The Chamber is now focused on helping companies cope with the impact of the recession. Wirral, like the rest of the region, is having to cope with rising unemployment as businesses of all shapes and sizes lay off staff.
Earlier this month, for example, Tulip Foods said it was planning to close its Bromborough plant with the loss of more than 300 jobs.
The Chamber has formed an action group with Wirral Council that meets every month to decide how the local authority can help firms struggling through tough conditions.
But Davies also has a long-term goal to encourage more young people into business. He wants to promote links between businesses, schools and colleges to promote entrepreneurship.
He said: “One of my passions is encouraging young people to see entrepreneurship as a career path. We have to be talking to schools and educators.
“One of my biggest fears about recession is a loss of confidence in business. People need confidence to start a business.
“Unless we’re careful, that loss of confidence could be the biggest long-term loss we have.”
The downturn is unsurprisingly dominating Davies’s workload, and he says things will get worse before they can get better.
“The economic situation has overturned everything,” he said.
“Twelve months ago, I didn’t factor in to the business plan that this is what we’d be doing – but chambers of commerce are flexible beasts.
“Interestingly enough, we are currently, because of the financial situation, being asked for more talks with our large businesses.
“When times get more difficult, the big companies are taking the opportunity to do a lot of housekeeping and look closely at their processes.
“That will be very rapidly passed down the supply chain. We’ll see a lot of small businesses who have not felt the pinch yet feel it very quickly.”
Davies welcomes the Government’s moves to support the banking and other sectors, saying that with such an exceptional set of economic circumstances the Government needs to step in.
BUT he says there is no simple “one size fits all” central government model that can help the entire country. Early last year, many commentators suggested this recession would hit the South and its banking and service sector hardest of all, but, as redundancies have continued to mount in retail and manufacturing, it has become clear that the North also faces a harsh economic winter.
“What’s obvious at the moment is that the North is going to be hit financially far more than the south again,” said Davies. “The NWDA and other should be lobbying to ensure the government approach is heavily weighted towards the North.”

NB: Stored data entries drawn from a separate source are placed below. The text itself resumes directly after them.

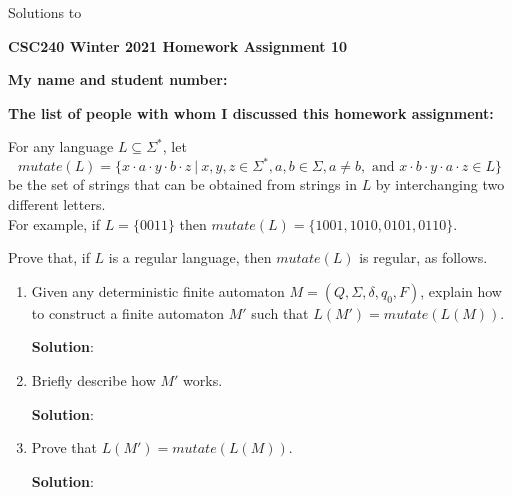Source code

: \documentclass[11pt]{article}
\begin{document}
\begin{center}
Solutions to

{\bf \Large \bf CSC240 Winter 2021 Homework Assignment 10}\\
\end{center}


\noindent
{\bf My name and student number:}

\medskip

\noindent
{\bf The list of people with whom I discussed this homework assignment:}

\medskip

\noindent
\begin{question}
For any language $L \subseteq \Sigma^*$, let
$$mutate(L) = \{ x \cdot a \cdot y \cdot b \cdot z\ | \
x,y,z \in \Sigma^*, a,b \in \Sigma, a \neq b, \mbox{ and } x \cdot b \cdot y \cdot a \cdot z \in L\}$$
be the set of strings that can be obtained from strings in $L$ by interchanging two different letters.\\
For example, if $L = \{0011\}$ then $mutate(L) = \{1001,1010, 0101,0110\}$.

\noindent
Prove that, if $L$ is a regular language, then $mutate(L)$ is regular, as follows. 
\end{question}
\begin{enumerate}
\item
\begin{question}
Given any deterministic finite automaton $M=(Q,\Sigma,\delta, q_0,F)$, explain how to construct
a finite automaton $M'$ such that $L(M') = mutate(L(M))$.
\end{question}

\begin{solution}
{\bf Solution}:\\
\end{solution}

\item
\begin{question}
Briefly describe how $M'$ works.
\end{question}

\begin{solution}
{\bf Solution}:\\
\end{solution}

\item
\begin{question}
Prove that $L(M') = mutate(L(M))$.
\end{question}

\begin{solution}
{\bf Solution}:\\
\end{solution}

\end{enumerate}
\end{document}
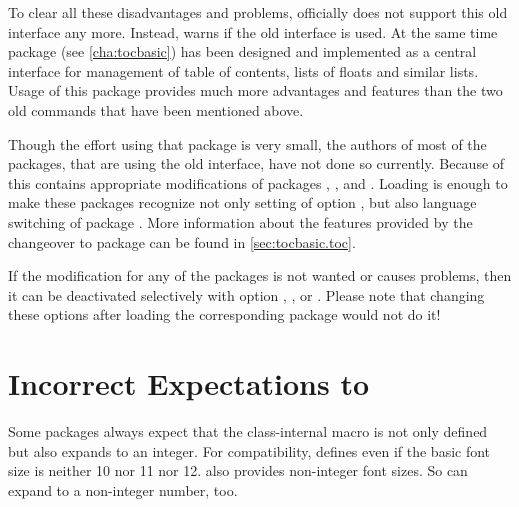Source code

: To clear all these disadvantages and problems, \KOMAScript{} officially does not
support this old interface any more. Instead, \KOMAScript{} warns if the old
interface is used. At the same time package
 (see
\autoref{cha:tocbasic}) has been designed and implemented as a central
interface for management of table of contents, lists of floats and similar
lists. Usage of this package provides much more advantages and features than
the two old commands that have been mentioned above.

Though the effort using that package is very small, the authors of most of the
packages, that are using the old interface, have not done so currently. Because
of this  contains appropriate modifications of packages
,
, and
. Loading  is enough
to make these packages recognize not only setting of \KOMAScript{} option
, but also language
switching of package . More information
about the features provided by the changeover to package 
can be found in \autoref{sec:tocbasic.toc}.

If the modification for any of the packages is not wanted or causes problems,
then it can be deactivated selectively with option
,
,
or
.
Please note that changing these options after loading the
corresponding package would not do it!


\section{Incorrect Expectations to }

Some packages always expect that the class-internal macro
 is not only defined but also expands to an
integer. For compatibility, \KOMAScript{} defines  even if the
basic font size is neither 10 nor 11 nor
12. \KOMAScript{} also provides non-integer font sizes. So
 can expand to a non-integer number, too.

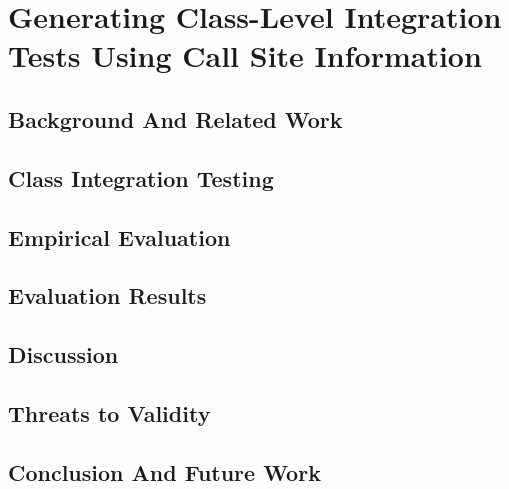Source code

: \chapter{Generating Class-Level Integration Tests Using Call Site Information}
\label{sec:cling:introduction}



\section{Background And Related Work}
\label{sec:cling:background}



\section{Class Integration Testing}
\label{sec:cling:approach}



\section{Empirical Evaluation}
\label{sec:cling:evaluation}


\section{Evaluation Results}
\label{sec:cling:results}



\section{Discussion}
\label{sec:cling:discussion}



\section{Threats to Validity}
\label{sec:cling:threats}



\section{Conclusion And Future Work}
\label{sec:cling:future-conclusion}
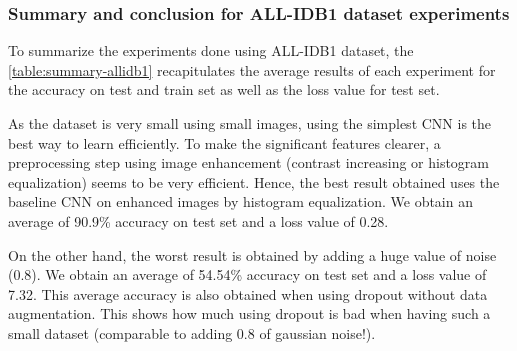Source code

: \documentclass[11pt, openany]{report}
\theoremstyle{plain}
\theoremstyle{definition}
\theoremstyle{remark}
\begin{document}
\newpage
\subsubsection{Summary and conclusion for ALL-IDB1 dataset experiments}
To summarize the experiments done using ALL-IDB1 dataset, the \autoref{table:summary-allidb1} recapitulates the average results of each experiment for the accuracy on test and train set as well as the loss value for test set. 

As the dataset is very small using small images, using the simplest CNN is the best way to learn efficiently. To make the significant features clearer, a preprocessing step using image enhancement (contrast increasing or histogram equalization) seems to be very efficient. Hence, the best result obtained uses the baseline CNN on enhanced images by histogram equalization. We obtain an average of 90.9\% accuracy on test set and a loss value of 0.28. 

On the other hand, the worst result is obtained by adding a huge value of noise (0.8). We obtain an average of 54.54\% accuracy on test set and a loss value of 7.32. This average accuracy is also obtained when using dropout without data augmentation. This shows how much using dropout is bad when having such a small dataset (comparable to adding 0.8 of gaussian noise!).  
\end{document}
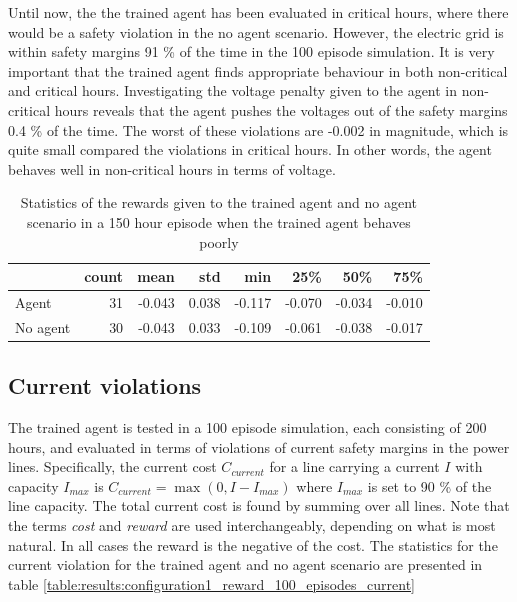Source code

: \documentclass[class=book, crop=false]{standalone}
\begin{document}
Until now, the the trained agent has been evaluated in critical hours, where there would be a safety violation in the no agent scenario. However, the electric grid is within safety margins 91 \% of the time in the 100 episode simulation. It is very important that the trained agent finds appropriate behaviour in both non-critical and critical hours. Investigating the voltage penalty given to the agent in non-critical hours reveals that the agent pushes the voltages out of the safety margins 0.4 \% of the time. The worst of these violations are -0.002 in magnitude, which is quite small compared the violations in critical hours. In other words, the agent behaves well in non-critical hours in terms of voltage. 
\begin{table}[h]
\center
\begin{tabular}{l|rrrrrrr}
         & count  & mean   & std   & min    & 25\%   & 50\%   & 75\%   \\
\hline
Agent    & 31    & -0.043 & 0.038 & -0.117 & -0.070 & -0.034 & -0.010 \\
No agent & 30    & -0.043 & 0.033 & -0.109 & -0.061 & -0.038 & -0.017 \\
\hline
\end{tabular}
\caption{Statistics of the rewards given to the trained agent and no agent scenario in a 150 hour episode when the trained agent behaves poorly}
\label{table:results:config1_150hour_bad_voltage}
\end{table}




\subsection{Current violations}\label{section:config1:current_violations}
The trained agent is tested in a 100 episode simulation, each consisting of 200 hours, and evaluated in terms of violations of current safety margins in the power lines. Specifically, the current cost $C_{current}$ for a line carrying a current $I$ with capacity $I_{max}$ is $C_{current} = \max(0,I - I_{max})$ where $I_{max}$ is set to 90 \% of the line capacity. The total current cost is found by summing over all lines. Note that the terms \textit{cost} and \textit{reward} are used interchangeably, depending on what is most natural. In all cases the reward is the negative of the cost. The statistics for the current violation for the trained agent and no agent scenario are presented in table \ref{table:results:configuration1_reward_100_episodes_current}
\end{document}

Davies lives in Heswall with wife Heather. They have two sons and two grandchildren, and he describes being a grandfather as the best job he’s ever had.
He left school at 15 to join the Liverpool Daily Post and Echo as an apprentice.
“I thought I wanted to be a journalist, but when I’d been there for a little while I realised that I was much more interested in the commercial side, particularly in circulation.”
That interest took him to the Wirral News Group, where, at 22, he became the North West’s youngest newspaper circulation manager.
From there, he went on to the magazine division at Associated Newspapers before joining the new company backed by Sheikh Mohammed bin Rashid Al Maktoum that in 1986 launched the Racing Post newspaper. He set up the whole promotion, sales and distribution network for the north of England.
Ten years ago, Davies was asked to take the helm at Wirral Chamber, which was looking to expand the services it offered and find new sources of revenue.
“I think it’s fair to say there’s no chamber in the country that can exist entirely on subscriptions. We developed contracts and services, and we did that fairly effectively. We deliver services that businesses really want.”
The Chamber offers a range of support services, ranging from export advice to disseminating information to its members.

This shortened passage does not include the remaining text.